STEVIE May killed off St Johnstone’s semi-final jinx as his double confirmed a 2-1 win over Aberdeen and booked the Perth men a place in next month’s William Hill Scottish Cup final.
SCORERS: St Johnstone - May 61, 84; Aberdeen - McGinn 15
The Saints are coming. St Johnstone have already made history, but they will not be content with this. In reaching the Scottish Cup final for the first time, the Perth club have written a new chapter in the annals, stretching back to 1884.
A book charting their official history is called Bristling with
Possibilities, and this season now bursts with potential after this thrilling win, in which Tommy Wright’s side recovered from going a goal down after only 15 minutes. Now a first major trophy lies tantalisingly in sight.

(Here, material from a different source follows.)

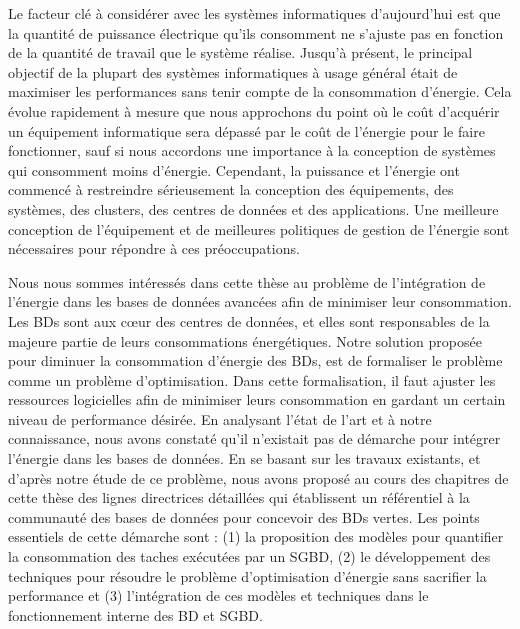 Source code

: Le facteur clé à considérer avec les systèmes informatiques d'aujourd'hui est que la quantité de puissance électrique qu'ils consomment ne s'ajuste pas en fonction de la quantité de travail que le système réalise. Jusqu'à présent, le principal objectif de la plupart des systèmes informatiques à usage général était de maximiser les performances sans tenir compte de la consommation d'énergie. Cela évolue rapidement à mesure que nous approchons du point où le coût d'acquérir un équipement informatique sera dépassé par le coût de l'énergie pour le faire fonctionner, sauf si nous accordons une importance à la conception de systèmes qui consomment moins d'énergie. Cependant, la puissance et l'énergie ont commencé à restreindre sérieusement la conception des équipements, des systèmes, des clusters, des centres de données et des applications. Une meilleure conception de l'équipement et de meilleures politiques de gestion de l'énergie sont nécessaires pour répondre à ces préoccupations.

Nous nous sommes intéressés dans cette thèse au problème de l'intégration de l'énergie dans les bases de données avancées afin de minimiser leur consommation. Les BDs sont aux cœur des centres de données, et elles sont responsables de la majeure partie de leurs consommations énergétiques. Notre solution proposée pour diminuer la consommation d'énergie des BDs, est de formaliser le problème comme un problème d'optimisation. Dans cette formalisation, il faut ajuster les ressources logicielles afin de minimiser leurs consommation en gardant un certain niveau de performance désirée.
En analysant l'état de l'art et à notre connaissance, nous avons constaté qu'il n'existait pas de démarche pour intégrer l'énergie dans les bases de données. En se basant sur les travaux existants, et d'après notre étude de ce problème, nous avons proposé au cours des chapitres de cette thèse des lignes directrices détaillées qui établissent un référentiel à la communauté des bases de données pour concevoir des BDs vertes. Les points essentiels de cette démarche sont : (1) la proposition des modèles pour quantifier la consommation des taches exécutées par un SGBD, (2) le développement des techniques pour résoudre le problème d'optimisation d'énergie sans sacrifier la performance et (3) l'intégration de ces modèles et techniques dans le fonctionnement interne des BD et SGBD.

Central to this storyline was Stevie May, the 21-year-old local boy whose long hair marks him out as a target for opposition supporters.
The Aberdeen fans have taken greatest delight in mocking someone who, before yesterday, had never scored against the Pittodrie club. Focus on this failure perhaps unsettled some Aberdeen supporters, who feared what indeed came to pass. Not only did May break his duck, he emerged as the thrilling matchwinner with a sumptuous double, after Niall McGinn continued his return to scoring ways with the opener for Aberdeen.
But May stole the show after initially enduring the kind of frustration that has been his lot against Aberdeen this season. One chance fell to him in the opening half as St Johnstone fought to get back on level terms but he stabbed at it and Jamie Langfield was able to make a save with his legs.
“Who is Stevie May?” sang the Aberdeen fans again. They got their answer in the second half as May, benefiting from the change in tactics by which he was shifted out wide on the left, came into his own.
Aberdeen manager Derek McInnes needed no introduction to May – he helped develop him when he was Under-19 coach at St Johnstone, and then handed the striker his first-team debut after being promoted to manager. May’s performance yesterday showed McInnes nothing he did not already know about the player.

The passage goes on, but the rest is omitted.